The current version of FHIR takes lessons learned from the creation and implementation of HL7v2, HL7v3 and clinical document architecture standards, and attempts to address known problems while introducing new best practices. However, the adoption of HL7 standards, historically, has been primarily driven by EHR vendors. These vendors must first implement the standard in their own software and then deploy to healthcare organizations, though.
Ideally, FHIR is a quick win for integration; it’s a standard and everyone knows the standard — essentially it is an easy box to check for integrations, said Chris Yager, vice president of technology at MyHealthDirect. “Basically, FHIR allows you to very quickly determine if you can integrate and do what you need to do. As adoption increases the cost of integrating with disparate health systems will decrease. Good for patients, providers, lowering the cost of health IT in general.”
In January 2019, FHIRv4 was released, another attempt at getting the healthcare community closer to true interoperability. But each EHR vendor supports a specific subset (and not necessarily the same subset) of older releases rather than the entire specification, Hatt said. This raises concern that FHIR will be susceptible to many of the same interoperability issues witnessed with standards like HL7v2 or CDA in which standards are inconsistently adopted or implemented and interoperability issues run rampant.
According to Florian Quarre, chief digital officer at Ciox, FHIR aims at saving time, improving accuracy, increasing patient safety and standardizing security to support care delivery and research.

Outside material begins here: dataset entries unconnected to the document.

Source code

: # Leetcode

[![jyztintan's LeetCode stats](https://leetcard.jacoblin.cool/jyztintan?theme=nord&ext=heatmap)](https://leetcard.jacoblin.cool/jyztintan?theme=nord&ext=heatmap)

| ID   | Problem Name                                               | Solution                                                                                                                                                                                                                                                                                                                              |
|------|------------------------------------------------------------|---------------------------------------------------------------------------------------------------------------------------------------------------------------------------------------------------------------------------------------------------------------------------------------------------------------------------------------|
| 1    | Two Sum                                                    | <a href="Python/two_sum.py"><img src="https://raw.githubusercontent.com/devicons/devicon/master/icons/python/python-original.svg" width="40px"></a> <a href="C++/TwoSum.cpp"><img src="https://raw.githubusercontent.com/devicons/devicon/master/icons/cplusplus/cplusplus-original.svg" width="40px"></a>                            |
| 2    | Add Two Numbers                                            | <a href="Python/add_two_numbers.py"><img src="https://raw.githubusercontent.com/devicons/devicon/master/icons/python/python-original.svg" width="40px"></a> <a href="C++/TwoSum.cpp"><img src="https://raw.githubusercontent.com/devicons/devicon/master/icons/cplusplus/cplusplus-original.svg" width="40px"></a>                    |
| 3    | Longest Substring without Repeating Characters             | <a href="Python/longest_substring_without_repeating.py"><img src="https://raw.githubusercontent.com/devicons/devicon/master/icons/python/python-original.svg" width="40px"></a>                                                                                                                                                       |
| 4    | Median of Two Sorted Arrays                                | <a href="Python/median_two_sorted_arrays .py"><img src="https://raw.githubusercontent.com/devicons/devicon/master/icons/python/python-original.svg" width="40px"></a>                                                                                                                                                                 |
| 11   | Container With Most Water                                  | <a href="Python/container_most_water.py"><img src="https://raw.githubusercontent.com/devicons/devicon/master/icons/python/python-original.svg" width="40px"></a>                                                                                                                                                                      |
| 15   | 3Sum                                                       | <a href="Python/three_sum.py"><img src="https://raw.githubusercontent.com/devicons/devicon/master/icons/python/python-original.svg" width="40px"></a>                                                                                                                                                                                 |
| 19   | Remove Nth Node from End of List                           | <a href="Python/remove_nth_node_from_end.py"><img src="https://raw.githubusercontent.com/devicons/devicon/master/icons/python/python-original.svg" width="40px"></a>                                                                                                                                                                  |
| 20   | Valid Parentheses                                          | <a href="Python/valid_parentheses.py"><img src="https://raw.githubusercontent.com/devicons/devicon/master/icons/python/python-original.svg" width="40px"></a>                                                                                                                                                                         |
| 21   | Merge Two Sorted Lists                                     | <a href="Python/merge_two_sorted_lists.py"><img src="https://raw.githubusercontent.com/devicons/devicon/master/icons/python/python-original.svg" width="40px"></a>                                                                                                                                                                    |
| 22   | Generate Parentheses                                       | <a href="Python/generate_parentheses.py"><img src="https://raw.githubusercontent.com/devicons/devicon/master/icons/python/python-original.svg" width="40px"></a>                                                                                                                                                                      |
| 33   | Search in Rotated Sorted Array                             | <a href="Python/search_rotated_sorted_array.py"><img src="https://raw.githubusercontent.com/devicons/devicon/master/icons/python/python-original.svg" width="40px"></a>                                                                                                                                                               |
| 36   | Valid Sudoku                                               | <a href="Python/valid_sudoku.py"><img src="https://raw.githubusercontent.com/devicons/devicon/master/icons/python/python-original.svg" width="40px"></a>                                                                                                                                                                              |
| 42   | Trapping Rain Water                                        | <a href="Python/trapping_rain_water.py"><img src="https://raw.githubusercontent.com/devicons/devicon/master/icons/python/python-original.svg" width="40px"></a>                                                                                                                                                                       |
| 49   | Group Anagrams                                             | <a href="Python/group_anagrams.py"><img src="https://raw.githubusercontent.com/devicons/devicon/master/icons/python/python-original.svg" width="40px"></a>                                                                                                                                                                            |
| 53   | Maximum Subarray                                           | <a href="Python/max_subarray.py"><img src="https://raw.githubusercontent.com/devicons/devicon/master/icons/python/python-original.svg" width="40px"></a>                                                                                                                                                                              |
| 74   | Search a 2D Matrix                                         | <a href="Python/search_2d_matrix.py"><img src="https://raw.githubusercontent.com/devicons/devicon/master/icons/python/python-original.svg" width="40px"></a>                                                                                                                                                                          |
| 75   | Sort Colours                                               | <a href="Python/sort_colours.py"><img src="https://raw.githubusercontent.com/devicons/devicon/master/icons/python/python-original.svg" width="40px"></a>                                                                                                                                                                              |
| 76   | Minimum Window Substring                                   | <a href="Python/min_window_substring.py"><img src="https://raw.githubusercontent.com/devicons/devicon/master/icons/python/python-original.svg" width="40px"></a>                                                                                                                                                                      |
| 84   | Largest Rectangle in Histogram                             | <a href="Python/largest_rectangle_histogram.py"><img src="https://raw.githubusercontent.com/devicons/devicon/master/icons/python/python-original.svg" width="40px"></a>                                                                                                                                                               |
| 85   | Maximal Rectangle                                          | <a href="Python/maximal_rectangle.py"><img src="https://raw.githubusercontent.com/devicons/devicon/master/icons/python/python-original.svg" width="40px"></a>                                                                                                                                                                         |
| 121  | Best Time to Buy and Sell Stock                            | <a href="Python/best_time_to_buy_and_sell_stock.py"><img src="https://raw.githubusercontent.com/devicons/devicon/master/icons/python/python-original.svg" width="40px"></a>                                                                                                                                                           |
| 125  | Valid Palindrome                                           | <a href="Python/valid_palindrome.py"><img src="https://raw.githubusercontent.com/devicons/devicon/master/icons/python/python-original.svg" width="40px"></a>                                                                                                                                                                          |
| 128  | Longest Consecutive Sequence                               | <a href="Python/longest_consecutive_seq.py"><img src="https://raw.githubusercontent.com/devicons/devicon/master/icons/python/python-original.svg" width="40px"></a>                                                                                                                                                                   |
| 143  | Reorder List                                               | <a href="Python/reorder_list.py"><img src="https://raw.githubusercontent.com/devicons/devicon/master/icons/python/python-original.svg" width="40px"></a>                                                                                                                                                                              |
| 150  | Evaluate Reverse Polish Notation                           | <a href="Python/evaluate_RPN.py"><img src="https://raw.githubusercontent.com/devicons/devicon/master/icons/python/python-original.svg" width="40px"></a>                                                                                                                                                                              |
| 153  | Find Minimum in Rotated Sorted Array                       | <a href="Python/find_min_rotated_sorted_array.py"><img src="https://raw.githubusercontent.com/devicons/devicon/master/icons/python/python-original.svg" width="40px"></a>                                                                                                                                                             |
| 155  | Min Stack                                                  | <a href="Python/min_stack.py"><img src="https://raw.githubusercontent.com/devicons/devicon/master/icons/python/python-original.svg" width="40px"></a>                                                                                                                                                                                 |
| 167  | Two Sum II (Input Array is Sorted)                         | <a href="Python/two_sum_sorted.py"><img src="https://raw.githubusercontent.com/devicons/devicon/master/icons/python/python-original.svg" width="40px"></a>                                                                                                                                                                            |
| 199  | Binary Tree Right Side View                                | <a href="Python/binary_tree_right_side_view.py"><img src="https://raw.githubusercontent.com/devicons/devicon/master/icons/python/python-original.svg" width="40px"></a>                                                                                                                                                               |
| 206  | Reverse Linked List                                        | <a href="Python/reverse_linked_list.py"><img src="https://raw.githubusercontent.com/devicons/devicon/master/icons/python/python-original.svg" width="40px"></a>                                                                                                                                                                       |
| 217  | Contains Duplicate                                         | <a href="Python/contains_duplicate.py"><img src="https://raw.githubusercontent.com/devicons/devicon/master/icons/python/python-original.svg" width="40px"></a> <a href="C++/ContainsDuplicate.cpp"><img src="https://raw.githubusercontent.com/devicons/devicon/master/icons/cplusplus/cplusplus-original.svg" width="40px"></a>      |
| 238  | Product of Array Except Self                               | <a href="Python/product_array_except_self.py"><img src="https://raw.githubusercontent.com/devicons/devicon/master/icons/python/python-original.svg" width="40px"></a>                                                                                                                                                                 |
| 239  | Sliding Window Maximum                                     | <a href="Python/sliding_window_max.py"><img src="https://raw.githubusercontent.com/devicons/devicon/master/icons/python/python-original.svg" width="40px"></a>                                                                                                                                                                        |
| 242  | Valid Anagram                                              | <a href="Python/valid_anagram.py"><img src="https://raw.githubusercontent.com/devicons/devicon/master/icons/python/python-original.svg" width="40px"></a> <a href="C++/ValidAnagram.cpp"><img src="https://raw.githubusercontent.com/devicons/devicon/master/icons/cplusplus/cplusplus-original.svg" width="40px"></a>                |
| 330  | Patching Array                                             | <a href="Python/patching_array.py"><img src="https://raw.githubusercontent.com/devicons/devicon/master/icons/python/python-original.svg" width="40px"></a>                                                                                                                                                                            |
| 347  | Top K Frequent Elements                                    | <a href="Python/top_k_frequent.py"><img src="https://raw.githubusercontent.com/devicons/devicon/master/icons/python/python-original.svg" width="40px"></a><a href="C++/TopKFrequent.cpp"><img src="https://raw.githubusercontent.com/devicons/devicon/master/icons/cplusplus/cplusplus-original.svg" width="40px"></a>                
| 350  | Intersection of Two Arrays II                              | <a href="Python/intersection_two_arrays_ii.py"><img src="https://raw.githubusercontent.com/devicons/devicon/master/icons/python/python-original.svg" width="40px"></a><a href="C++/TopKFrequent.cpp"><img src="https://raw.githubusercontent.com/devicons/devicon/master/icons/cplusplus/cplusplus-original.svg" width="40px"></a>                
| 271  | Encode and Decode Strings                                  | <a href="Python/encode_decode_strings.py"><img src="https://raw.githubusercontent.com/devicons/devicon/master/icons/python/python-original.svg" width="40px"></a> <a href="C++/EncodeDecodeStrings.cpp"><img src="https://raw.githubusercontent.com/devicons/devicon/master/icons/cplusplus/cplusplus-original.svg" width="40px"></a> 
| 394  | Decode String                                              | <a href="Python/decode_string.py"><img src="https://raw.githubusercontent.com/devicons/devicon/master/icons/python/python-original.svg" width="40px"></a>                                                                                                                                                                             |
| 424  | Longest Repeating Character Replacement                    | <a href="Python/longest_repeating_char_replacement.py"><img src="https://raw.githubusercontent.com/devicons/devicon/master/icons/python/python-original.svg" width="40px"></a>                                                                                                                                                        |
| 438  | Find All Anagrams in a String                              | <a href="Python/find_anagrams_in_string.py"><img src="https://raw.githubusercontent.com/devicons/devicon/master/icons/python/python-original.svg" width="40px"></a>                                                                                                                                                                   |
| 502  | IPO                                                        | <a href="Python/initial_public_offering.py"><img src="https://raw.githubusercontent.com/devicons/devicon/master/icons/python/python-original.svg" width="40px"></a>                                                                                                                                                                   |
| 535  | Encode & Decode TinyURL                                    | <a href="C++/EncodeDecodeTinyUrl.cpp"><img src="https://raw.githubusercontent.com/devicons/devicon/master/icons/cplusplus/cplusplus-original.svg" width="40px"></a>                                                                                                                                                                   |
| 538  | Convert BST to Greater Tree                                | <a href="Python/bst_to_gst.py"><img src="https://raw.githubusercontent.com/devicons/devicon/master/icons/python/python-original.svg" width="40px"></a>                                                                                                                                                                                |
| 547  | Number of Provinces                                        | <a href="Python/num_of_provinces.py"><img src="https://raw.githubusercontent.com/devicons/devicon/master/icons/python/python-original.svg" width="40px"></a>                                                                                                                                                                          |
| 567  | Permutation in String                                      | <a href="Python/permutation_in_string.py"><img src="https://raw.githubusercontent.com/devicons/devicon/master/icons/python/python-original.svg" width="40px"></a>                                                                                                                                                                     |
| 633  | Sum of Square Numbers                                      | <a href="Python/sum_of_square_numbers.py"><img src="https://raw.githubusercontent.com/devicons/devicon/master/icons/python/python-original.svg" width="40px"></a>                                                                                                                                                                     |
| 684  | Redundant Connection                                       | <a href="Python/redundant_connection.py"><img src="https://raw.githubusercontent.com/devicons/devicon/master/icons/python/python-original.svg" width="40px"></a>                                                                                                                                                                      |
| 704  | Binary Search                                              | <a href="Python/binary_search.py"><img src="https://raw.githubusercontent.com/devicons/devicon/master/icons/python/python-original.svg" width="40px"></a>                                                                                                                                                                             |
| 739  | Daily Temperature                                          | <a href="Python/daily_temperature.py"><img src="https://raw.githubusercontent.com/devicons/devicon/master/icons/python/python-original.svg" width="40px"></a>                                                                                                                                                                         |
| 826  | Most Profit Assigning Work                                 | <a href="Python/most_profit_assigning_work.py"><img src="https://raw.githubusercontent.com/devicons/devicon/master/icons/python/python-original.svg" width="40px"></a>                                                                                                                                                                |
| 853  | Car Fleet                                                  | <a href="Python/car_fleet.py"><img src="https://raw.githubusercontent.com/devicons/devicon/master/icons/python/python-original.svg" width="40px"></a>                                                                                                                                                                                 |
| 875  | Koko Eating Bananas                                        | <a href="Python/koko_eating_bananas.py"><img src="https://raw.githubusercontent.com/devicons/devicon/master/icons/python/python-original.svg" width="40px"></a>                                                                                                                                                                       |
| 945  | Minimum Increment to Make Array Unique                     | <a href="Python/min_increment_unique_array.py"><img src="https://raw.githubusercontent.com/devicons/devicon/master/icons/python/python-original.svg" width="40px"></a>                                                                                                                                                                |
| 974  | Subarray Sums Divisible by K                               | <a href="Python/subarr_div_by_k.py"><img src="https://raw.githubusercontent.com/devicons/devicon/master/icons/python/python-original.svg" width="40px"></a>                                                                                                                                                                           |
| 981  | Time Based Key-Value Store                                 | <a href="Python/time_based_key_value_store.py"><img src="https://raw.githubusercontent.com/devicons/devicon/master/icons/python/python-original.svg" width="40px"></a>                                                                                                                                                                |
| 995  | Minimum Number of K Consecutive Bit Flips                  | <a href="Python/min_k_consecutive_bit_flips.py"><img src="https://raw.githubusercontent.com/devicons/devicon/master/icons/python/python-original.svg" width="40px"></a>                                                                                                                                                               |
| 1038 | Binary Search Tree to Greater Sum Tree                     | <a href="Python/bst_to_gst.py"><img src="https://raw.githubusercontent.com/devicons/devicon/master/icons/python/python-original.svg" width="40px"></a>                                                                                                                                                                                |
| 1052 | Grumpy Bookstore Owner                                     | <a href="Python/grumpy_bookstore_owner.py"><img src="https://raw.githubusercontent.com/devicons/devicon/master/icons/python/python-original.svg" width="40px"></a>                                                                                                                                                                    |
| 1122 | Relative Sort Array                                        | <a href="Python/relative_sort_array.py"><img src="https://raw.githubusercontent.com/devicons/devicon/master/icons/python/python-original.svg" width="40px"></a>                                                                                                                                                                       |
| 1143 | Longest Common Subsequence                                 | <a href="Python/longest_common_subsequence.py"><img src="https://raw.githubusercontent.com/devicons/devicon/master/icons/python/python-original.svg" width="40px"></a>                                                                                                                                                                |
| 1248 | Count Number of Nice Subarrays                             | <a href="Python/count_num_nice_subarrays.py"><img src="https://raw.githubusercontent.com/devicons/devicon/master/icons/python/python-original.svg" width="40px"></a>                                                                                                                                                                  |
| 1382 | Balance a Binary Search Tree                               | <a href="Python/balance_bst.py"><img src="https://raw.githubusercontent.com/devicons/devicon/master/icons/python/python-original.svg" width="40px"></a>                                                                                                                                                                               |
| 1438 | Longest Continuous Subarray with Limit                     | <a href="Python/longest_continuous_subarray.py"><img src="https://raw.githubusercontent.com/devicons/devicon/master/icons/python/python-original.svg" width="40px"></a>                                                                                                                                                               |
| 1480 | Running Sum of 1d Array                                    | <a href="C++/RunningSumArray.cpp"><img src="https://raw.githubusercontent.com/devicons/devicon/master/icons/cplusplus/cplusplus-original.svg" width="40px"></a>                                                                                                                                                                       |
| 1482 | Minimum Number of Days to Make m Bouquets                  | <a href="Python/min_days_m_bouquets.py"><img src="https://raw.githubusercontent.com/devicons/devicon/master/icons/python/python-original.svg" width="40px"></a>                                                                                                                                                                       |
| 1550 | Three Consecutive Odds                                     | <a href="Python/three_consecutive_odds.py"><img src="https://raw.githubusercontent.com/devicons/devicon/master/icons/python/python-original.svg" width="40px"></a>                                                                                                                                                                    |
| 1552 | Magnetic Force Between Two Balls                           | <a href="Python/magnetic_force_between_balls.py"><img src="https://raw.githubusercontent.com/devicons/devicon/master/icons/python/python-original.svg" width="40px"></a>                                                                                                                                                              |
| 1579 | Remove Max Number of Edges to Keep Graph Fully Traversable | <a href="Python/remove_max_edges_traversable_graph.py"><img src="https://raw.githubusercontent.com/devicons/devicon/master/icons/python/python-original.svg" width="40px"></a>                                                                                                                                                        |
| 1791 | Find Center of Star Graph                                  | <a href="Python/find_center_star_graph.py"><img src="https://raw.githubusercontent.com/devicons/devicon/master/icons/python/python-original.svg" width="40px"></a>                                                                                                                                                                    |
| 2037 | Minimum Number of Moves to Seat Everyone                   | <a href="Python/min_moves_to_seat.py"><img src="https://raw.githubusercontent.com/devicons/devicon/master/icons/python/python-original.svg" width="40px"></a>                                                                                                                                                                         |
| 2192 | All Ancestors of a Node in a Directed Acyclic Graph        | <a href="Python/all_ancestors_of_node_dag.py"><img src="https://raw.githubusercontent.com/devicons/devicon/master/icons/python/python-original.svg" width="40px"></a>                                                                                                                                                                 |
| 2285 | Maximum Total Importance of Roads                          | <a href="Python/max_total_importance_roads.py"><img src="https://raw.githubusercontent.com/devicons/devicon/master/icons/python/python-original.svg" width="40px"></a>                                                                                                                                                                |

An extension of HL7’s earlier data formatting standards, FHIR is built for the modern digital landscape and operates across siloed health care environments. This means easier, more fluid exchanges of data for providers and payers, and better decisions and outcomes for patients.
As of this writing, more than 85 percent of hospitals are using products certified on FHIR Release 2, said Ken Perez, vice president of healthcare policy at Omnicell. Likewise, ONC bolstered its support of FHIR in February 2019 when it issued a proposed rule making FHIR a standard to which third-party developers must certify their application programming interfaces.
Jeff Sponaugle, chief technology officer at Surescripts, said FHIR shoots for the 80 percent of use cases instead of trying to cover 100 percent of uses cases. The FHIR standard is available not just as an open specification, but as a set of open-source libraries available for download by anyone, which reduces the cost of entry into this ecosystem.
“Sharing clinical data is part of the simple goal of giving clinicians all of the data they need to make better decisions,” Sponaugle said.
Interoperability is a critical component of success in today’s healthcare ecosystem; it’s the cornerstone of a patient-first perspective, Corinne Proctor Boudreau, senior solutions manager for physician experience at MEDITECH said. “Use cases are what are pushing standards-based interoperability forward, the need to share information across locations and care settings for higher-quality patient care, better outcomes, and clinical efficiency which result in provider and patient satisfaction.”
Backing that goal, the ONC has been a strong supporter of the FHIR standard, going as far as releasing “Inferno,” which is a FHIR-based testing suite that helps people implementing FHIR in a testable way.
ONC has stated that FHIR is one of the important tools in the toolbox needed to meet the interoperability goals in the 21st Century Cures Act (Cures Act). ONC’s current proposed rules include requiring support for FHIR.
Given this and the industry’s move around the “campFHIR,” the standard continues to show great potential for staying hot.